- _Source information_:
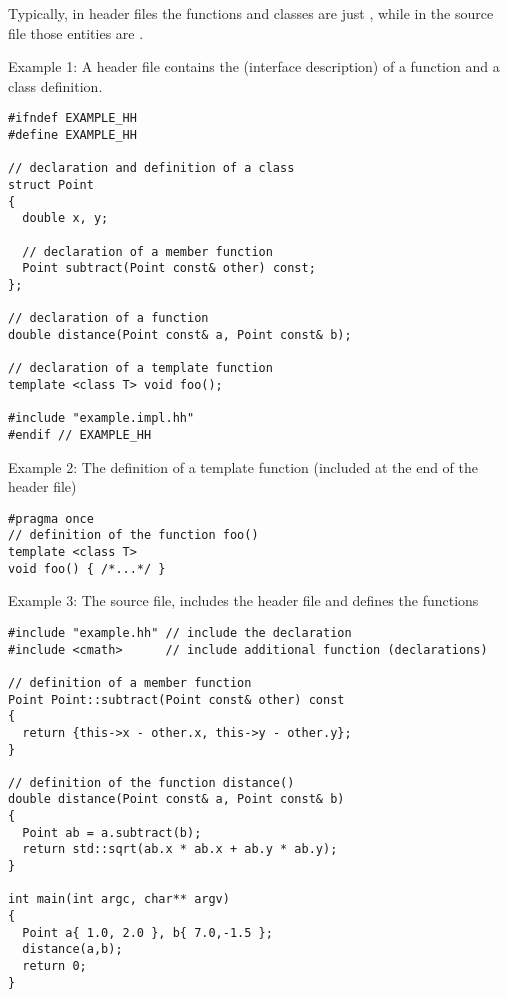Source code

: Typically, in header files the functions and classes are just , while in the source file those entities are .

Example 1: A header file contains the  (interface description) of a function and a class definition.
\begin{verbatim}
#ifndef EXAMPLE_HH
#define EXAMPLE_HH

// declaration and definition of a class
struct Point
{
  double x, y;

  // declaration of a member function
  Point subtract(Point const& other) const;
};

// declaration of a function
double distance(Point const& a, Point const& b);

// declaration of a template function
template <class T> void foo();

#include "example.impl.hh"
#endif // EXAMPLE_HH
\end{verbatim}

Example 2: The definition of a template function (included at the end of the header file)

\begin{verbatim}
#pragma once
// definition of the function foo()
template <class T>
void foo() { /*...*/ }
\end{verbatim}

Example 3: The source file, includes the header file and defines the functions

\begin{verbatim}
#include "example.hh" // include the declaration
#include <cmath>      // include additional function (declarations)

// definition of a member function
Point Point::subtract(Point const& other) const
{
  return {this->x - other.x, this->y - other.y};
}

// definition of the function distance()
double distance(Point const& a, Point const& b)
{
  Point ab = a.subtract(b);
  return std::sqrt(ab.x * ab.x + ab.y * ab.y);
}

int main(int argc, char** argv)
{
  Point a{ 1.0, 2.0 }, b{ 7.0,-1.5 };
  distance(a,b);
  return 0;
}
\end{verbatim}


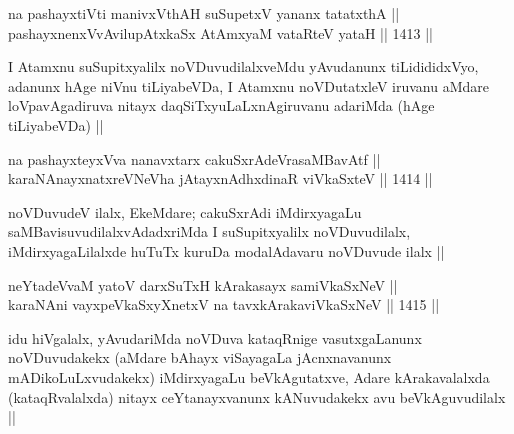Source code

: 
\begin{shl}
na pashayxtiVti manivxVthAH suSupetxV yananx tatatxthA ||  \\
pashayxnenxVvAvilupAtxkaSx AtAmx\s yaM vataRteV yataH ||  1413 ||  
\end{shl}

\begin{artha}
I Atamxnu suSupitxyalilx noVDuvudilalxveMdu yAvudanunx tiLidididxVyo, adanunx hAge niVnu tiLiyabeVDa, I Atamxnu noVDutatxleV iruvanu aMdare loVpavAgadiruva nitayx daqSiTxyuLaLxnAgiruvanu adariMda (hAge tiLiyabeVDa) ||
\end{artha}

 
\begin{shl}
na pashayxteyxVva nanavxtarx cakuSxrAdeVrasaMBavAtf || \\
karaNAnayxnatxreVNeVha jAtayxnAdhxdinaR viVkaSxteV ||  1414 ||  
\end{shl}
 
\begin{artha}
noVDuvudeV ilalx, EkeMdare; cakuSxrAdi iMdirxyagaLu saMBavisuvudilalxvAdadxriMda I suSupitxyalilx noVDuvudilalx, iMdirxyagaLilalxde huTuTx kuruDa modalAdavaru noVDuvude ilalx ||
\end{artha}


\begin{shl}
neYtadeVvaM yatoV darxSuTxH kArakasayx samiVkaSxNeV || \\
karaNAni vayxpeVkaSxyXnetxV na tavxkArakaviVkaSxNeV ||  1415 || 
\end{shl}

\begin{artha}
idu hiVgalalx, yAvudariMda noVDuva kataqRnige vasutxgaLanunx noVDuvudakekx (aMdare bAhayx viSayagaLa jAcnxnavanunx mADikoLuLxvudakekx) iMdirxyagaLu beVkAgutatxve, Adare kArakavalalxda (kataqRvalalxda) nitayx ceYtanayxvanunx kANuvudakekx avu beVkAguvudilalx ||
\end{artha}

- _What needs to be done_:
Apart from the pictures, restate all of the listing above exactly.

- _Answer to this task_:
Source code

: Typically, in header files the functions and classes are just , while in the source file those entities are .

Example 1: A header file contains the  (interface description) of a function and a class definition.
\begin{verbatim}
#ifndef EXAMPLE_HH
#define EXAMPLE_HH

// declaration and definition of a class
struct Point
{
  double x, y;

  // declaration of a member function
  Point subtract(Point const& other) const;
};

// declaration of a function
double distance(Point const& a, Point const& b);

// declaration of a template function
template <class T> void foo();

#include "example.impl.hh"
#endif // EXAMPLE_HH
\end{verbatim}

Example 2: The definition of a template function (included at the end of the header file)

\begin{verbatim}
#pragma once
// definition of the function foo()
template <class T>
void foo() { /*...*/ }
\end{verbatim}

Example 3: The source file, includes the header file and defines the functions

\begin{verbatim}
#include "example.hh" // include the declaration
#include <cmath>      // include additional function (declarations)

// definition of a member function
Point Point::subtract(Point const& other) const
{
  return {this->x - other.x, this->y - other.y};
}

// definition of the function distance()
double distance(Point const& a, Point const& b)
{
  Point ab = a.subtract(b);
  return std::sqrt(ab.x * ab.x + ab.y * ab.y);
}

int main(int argc, char** argv)
{
  Point a{ 1.0, 2.0 }, b{ 7.0,-1.5 };
  distance(a,b);
  return 0;
}
\end{verbatim}


Source code

: 
\begin{shl}
na pashayxtiVti manivxVthAH suSupetxV yananx tatatxthA ||  \\
pashayxnenxVvAvilupAtxkaSx AtAmx\s yaM vataRteV yataH ||  1413 ||  
\end{shl}

\begin{artha}
I Atamxnu suSupitxyalilx noVDuvudilalxveMdu yAvudanunx tiLidididxVyo, adanunx hAge niVnu tiLiyabeVDa, I Atamxnu noVDutatxleV iruvanu aMdare loVpavAgadiruva nitayx daqSiTxyuLaLxnAgiruvanu adariMda (hAge tiLiyabeVDa) ||
\end{artha}

 
\begin{shl}
na pashayxteyxVva nanavxtarx cakuSxrAdeVrasaMBavAtf || \\
karaNAnayxnatxreVNeVha jAtayxnAdhxdinaR viVkaSxteV ||  1414 ||  
\end{shl}
 
\begin{artha}
noVDuvudeV ilalx, EkeMdare; cakuSxrAdi iMdirxyagaLu saMBavisuvudilalxvAdadxriMda I suSupitxyalilx noVDuvudilalx, iMdirxyagaLilalxde huTuTx kuruDa modalAdavaru noVDuvude ilalx ||
\end{artha}


\begin{shl}
neYtadeVvaM yatoV darxSuTxH kArakasayx samiVkaSxNeV || \\
karaNAni vayxpeVkaSxyXnetxV na tavxkArakaviVkaSxNeV ||  1415 || 
\end{shl}

\begin{artha}
idu hiVgalalx, yAvudariMda noVDuva kataqRnige vasutxgaLanunx noVDuvudakekx (aMdare bAhayx viSayagaLa jAcnxnavanunx mADikoLuLxvudakekx) iMdirxyagaLu beVkAgutatxve, Adare kArakavalalxda (kataqRvalalxda) nitayx ceYtanayxvanunx kANuvudakekx avu beVkAguvudilalx ||
\end{artha}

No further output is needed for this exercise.